If the records below hold pictures, omit them, and print exactly the lines from the first line through the line containing "### 2. P2P Networking Integration", inclusive.
---------------
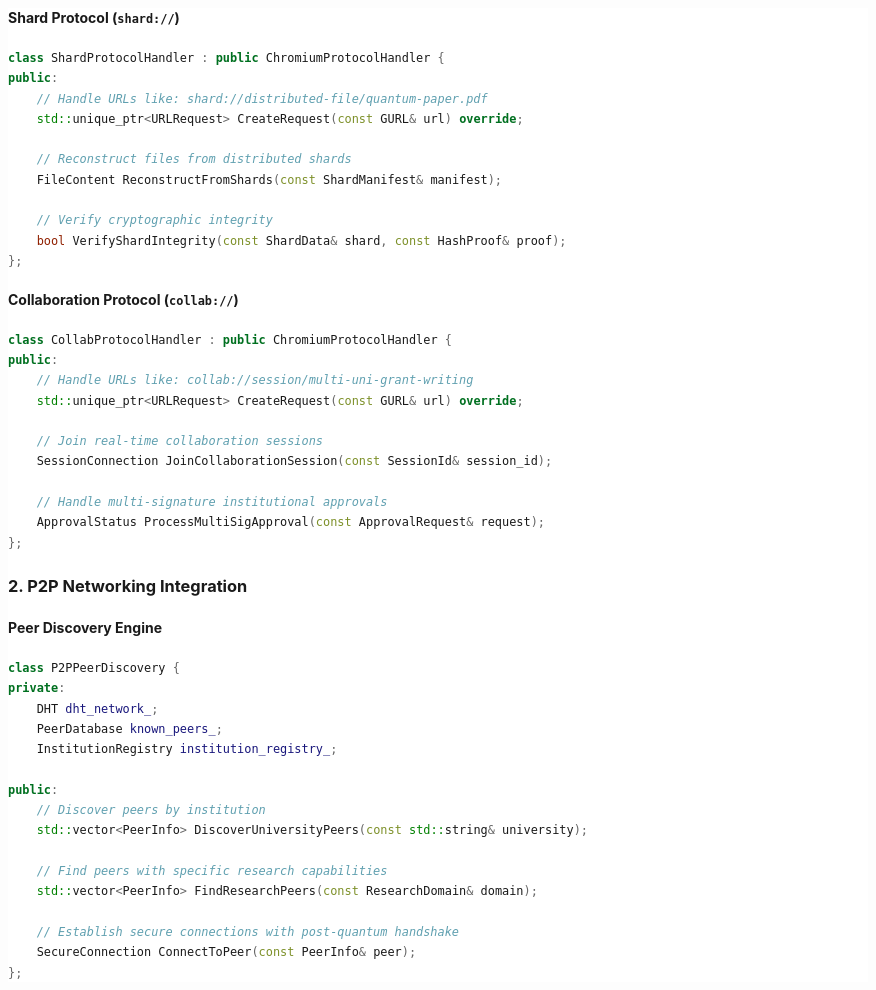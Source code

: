 #### Shard Protocol (`shard://`)
```cpp
class ShardProtocolHandler : public ChromiumProtocolHandler {
public:
    // Handle URLs like: shard://distributed-file/quantum-paper.pdf
    std::unique_ptr<URLRequest> CreateRequest(const GURL& url) override;
    
    // Reconstruct files from distributed shards
    FileContent ReconstructFromShards(const ShardManifest& manifest);
    
    // Verify cryptographic integrity
    bool VerifyShardIntegrity(const ShardData& shard, const HashProof& proof);
};
```

#### Collaboration Protocol (`collab://`)
```cpp
class CollabProtocolHandler : public ChromiumProtocolHandler {
public:
    // Handle URLs like: collab://session/multi-uni-grant-writing
    std::unique_ptr<URLRequest> CreateRequest(const GURL& url) override;
    
    // Join real-time collaboration sessions
    SessionConnection JoinCollaborationSession(const SessionId& session_id);
    
    // Handle multi-signature institutional approvals
    ApprovalStatus ProcessMultiSigApproval(const ApprovalRequest& request);
};
```

### 2. P2P Networking Integration

#### Peer Discovery Engine
```cpp
class P2PPeerDiscovery {
private:
    DHT dht_network_;
    PeerDatabase known_peers_;
    InstitutionRegistry institution_registry_;
    
public:
    // Discover peers by institution
    std::vector<PeerInfo> DiscoverUniversityPeers(const std::string& university);
    
    // Find peers with specific research capabilities
    std::vector<PeerInfo> FindResearchPeers(const ResearchDomain& domain);
    
    // Establish secure connections with post-quantum handshake
    SecureConnection ConnectToPeer(const PeerInfo& peer);
};
```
---------------
» Task output:
Source code

: #### Shard Protocol (`shard://`)
```cpp
class ShardProtocolHandler : public ChromiumProtocolHandler {
public:
    // Handle URLs like: shard://distributed-file/quantum-paper.pdf
    std::unique_ptr<URLRequest> CreateRequest(const GURL& url) override;
    
    // Reconstruct files from distributed shards
    FileContent ReconstructFromShards(const ShardManifest& manifest);
    
    // Verify cryptographic integrity
    bool VerifyShardIntegrity(const ShardData& shard, const HashProof& proof);
};
```

#### Collaboration Protocol (`collab://`)
```cpp
class CollabProtocolHandler : public ChromiumProtocolHandler {
public:
    // Handle URLs like: collab://session/multi-uni-grant-writing
    std::unique_ptr<URLRequest> CreateRequest(const GURL& url) override;
    
    // Join real-time collaboration sessions
    SessionConnection JoinCollaborationSession(const SessionId& session_id);
    
    // Handle multi-signature institutional approvals
    ApprovalStatus ProcessMultiSigApproval(const ApprovalRequest& request);
};
```

### 2. P2P Networking Integration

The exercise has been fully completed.